Commentaire proposé par
l'Association des Amis de Gaston Floquet
aux Amis des Musées d'Alençon
lors de l'exposition " Figures de Traverse " de janvier 2005
La Walkyrie
D'abord la regarder
Hauteur. 2, 79 m (l'une des deux ou trois plus hautes de GF).
Formes. Rondeurs en volute en bas, pointes vers le haut, dents partout.
Trois jambes droites dans l'espace des volutes la tiennent debout.
Matériau. Fer de récupération : scie (à bois), lames (de faucheuse),
fourches, serpe à débroussailler " demi-lune ", faucille, siège de faucheuse,
fer à cheval, cerceau de tonneau, etc. Des objets agricoles, donc.

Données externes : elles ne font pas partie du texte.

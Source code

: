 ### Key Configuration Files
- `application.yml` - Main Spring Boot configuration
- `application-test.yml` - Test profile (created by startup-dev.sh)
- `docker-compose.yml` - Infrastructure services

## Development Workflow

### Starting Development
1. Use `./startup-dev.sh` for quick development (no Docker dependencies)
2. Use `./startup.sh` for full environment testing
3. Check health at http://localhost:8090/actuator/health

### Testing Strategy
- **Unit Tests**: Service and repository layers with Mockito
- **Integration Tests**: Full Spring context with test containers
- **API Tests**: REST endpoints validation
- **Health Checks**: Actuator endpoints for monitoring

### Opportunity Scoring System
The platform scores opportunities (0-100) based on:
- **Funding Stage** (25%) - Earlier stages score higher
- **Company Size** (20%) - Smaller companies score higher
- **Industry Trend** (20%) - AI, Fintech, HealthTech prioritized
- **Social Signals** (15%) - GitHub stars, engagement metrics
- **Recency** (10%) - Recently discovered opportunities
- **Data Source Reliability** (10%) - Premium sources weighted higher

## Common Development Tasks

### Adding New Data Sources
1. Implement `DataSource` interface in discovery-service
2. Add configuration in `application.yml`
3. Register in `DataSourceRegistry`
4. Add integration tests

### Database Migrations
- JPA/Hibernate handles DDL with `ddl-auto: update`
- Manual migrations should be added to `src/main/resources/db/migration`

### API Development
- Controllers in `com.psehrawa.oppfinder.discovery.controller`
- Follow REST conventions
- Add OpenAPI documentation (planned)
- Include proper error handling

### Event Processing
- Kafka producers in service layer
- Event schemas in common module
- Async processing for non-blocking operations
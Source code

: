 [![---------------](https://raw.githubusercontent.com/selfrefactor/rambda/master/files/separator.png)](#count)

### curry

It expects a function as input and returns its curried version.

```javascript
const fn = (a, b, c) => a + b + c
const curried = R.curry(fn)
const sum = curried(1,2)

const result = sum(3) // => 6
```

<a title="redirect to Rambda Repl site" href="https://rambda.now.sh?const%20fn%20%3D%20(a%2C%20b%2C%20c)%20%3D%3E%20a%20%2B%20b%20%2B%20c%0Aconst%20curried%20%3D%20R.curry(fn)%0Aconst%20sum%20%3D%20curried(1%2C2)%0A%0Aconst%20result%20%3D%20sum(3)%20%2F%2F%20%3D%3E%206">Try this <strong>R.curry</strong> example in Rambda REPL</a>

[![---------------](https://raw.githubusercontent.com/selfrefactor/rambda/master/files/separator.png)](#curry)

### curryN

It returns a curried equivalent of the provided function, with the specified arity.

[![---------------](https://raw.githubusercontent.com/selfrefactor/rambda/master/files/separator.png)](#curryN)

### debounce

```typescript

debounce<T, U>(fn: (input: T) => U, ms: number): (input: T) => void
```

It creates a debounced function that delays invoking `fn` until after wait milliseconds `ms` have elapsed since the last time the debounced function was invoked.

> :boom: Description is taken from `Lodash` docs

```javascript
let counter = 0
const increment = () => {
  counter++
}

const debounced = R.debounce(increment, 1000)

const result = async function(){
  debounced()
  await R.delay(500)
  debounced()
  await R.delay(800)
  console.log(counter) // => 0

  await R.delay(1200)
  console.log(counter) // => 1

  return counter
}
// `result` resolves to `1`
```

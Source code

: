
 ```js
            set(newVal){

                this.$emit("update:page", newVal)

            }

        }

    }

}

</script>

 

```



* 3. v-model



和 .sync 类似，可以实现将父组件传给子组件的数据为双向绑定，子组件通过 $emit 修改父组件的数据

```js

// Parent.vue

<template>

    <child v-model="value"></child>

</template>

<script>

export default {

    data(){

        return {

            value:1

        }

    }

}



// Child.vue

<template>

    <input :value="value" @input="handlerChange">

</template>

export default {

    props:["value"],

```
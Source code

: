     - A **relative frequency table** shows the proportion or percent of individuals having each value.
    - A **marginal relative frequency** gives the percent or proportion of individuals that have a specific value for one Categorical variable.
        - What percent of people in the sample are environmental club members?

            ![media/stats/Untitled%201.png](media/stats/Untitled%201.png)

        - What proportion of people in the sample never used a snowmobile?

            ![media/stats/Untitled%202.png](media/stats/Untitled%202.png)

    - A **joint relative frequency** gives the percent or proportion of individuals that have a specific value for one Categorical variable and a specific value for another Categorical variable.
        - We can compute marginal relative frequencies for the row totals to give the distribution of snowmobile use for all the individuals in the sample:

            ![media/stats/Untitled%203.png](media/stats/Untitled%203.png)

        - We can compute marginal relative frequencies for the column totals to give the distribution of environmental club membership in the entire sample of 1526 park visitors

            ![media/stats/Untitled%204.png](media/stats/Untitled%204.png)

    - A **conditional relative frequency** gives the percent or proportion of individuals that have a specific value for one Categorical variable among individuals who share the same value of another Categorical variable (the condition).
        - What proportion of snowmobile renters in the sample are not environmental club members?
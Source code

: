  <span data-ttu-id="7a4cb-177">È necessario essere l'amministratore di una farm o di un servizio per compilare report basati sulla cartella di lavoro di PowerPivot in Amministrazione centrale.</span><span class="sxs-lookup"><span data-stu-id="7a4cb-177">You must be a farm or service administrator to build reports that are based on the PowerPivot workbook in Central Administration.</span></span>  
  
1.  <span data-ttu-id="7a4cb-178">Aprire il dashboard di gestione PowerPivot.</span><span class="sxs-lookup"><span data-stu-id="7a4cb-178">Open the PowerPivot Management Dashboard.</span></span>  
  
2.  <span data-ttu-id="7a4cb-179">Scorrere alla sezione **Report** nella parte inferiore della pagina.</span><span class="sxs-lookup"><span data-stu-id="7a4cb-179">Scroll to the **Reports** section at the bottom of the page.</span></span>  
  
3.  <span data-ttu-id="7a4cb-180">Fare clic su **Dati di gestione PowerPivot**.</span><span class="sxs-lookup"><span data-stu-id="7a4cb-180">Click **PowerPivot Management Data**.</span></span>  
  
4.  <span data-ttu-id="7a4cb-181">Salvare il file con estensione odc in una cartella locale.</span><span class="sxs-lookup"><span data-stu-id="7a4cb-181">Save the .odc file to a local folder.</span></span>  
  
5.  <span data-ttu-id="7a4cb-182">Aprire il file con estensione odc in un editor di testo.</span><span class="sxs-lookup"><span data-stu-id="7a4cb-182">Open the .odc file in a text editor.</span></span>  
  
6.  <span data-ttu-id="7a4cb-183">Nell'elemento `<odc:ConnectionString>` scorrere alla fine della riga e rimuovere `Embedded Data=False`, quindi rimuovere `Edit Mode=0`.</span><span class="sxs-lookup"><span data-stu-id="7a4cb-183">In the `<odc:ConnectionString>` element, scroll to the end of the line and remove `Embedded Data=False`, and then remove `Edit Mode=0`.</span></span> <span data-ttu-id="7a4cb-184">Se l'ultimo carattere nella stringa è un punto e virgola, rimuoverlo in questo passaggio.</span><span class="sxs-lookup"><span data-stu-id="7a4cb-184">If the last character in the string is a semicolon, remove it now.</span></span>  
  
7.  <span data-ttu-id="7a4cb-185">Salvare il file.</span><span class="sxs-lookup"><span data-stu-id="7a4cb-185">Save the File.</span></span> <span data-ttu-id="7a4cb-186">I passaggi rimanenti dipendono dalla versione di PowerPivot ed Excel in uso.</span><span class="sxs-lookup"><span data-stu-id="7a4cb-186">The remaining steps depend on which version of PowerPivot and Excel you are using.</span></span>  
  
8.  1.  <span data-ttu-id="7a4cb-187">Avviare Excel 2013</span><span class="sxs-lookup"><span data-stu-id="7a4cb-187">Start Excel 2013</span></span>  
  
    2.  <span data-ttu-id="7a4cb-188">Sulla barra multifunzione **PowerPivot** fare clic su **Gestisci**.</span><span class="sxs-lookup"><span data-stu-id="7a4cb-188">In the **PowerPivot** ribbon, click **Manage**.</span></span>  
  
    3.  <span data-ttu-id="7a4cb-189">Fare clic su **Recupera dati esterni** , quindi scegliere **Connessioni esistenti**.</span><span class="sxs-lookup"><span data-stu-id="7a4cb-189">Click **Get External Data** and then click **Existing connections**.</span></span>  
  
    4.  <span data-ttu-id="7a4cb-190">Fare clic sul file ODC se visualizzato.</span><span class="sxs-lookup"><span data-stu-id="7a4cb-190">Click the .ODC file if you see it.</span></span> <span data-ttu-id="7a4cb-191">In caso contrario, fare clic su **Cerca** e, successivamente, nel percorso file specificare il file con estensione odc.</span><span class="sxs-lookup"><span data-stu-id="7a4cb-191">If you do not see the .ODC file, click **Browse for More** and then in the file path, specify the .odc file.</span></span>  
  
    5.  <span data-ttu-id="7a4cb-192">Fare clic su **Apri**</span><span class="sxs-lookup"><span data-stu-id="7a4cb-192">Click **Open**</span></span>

Technique. Assemblage par soudure. Structure verticale.
Style. Figuratif ou non ? Statue à la fois anthropomorphe puisque dressée,
et abstraite parce que ne ressemblant à rien.
Date. 1999 : la dernière de Floquet, qui avait 82 ans.
Gaston Floquet l'a appelée " la Walkyrie ".
Il utilisait beaucoup le dictionnaire. Faisons de même.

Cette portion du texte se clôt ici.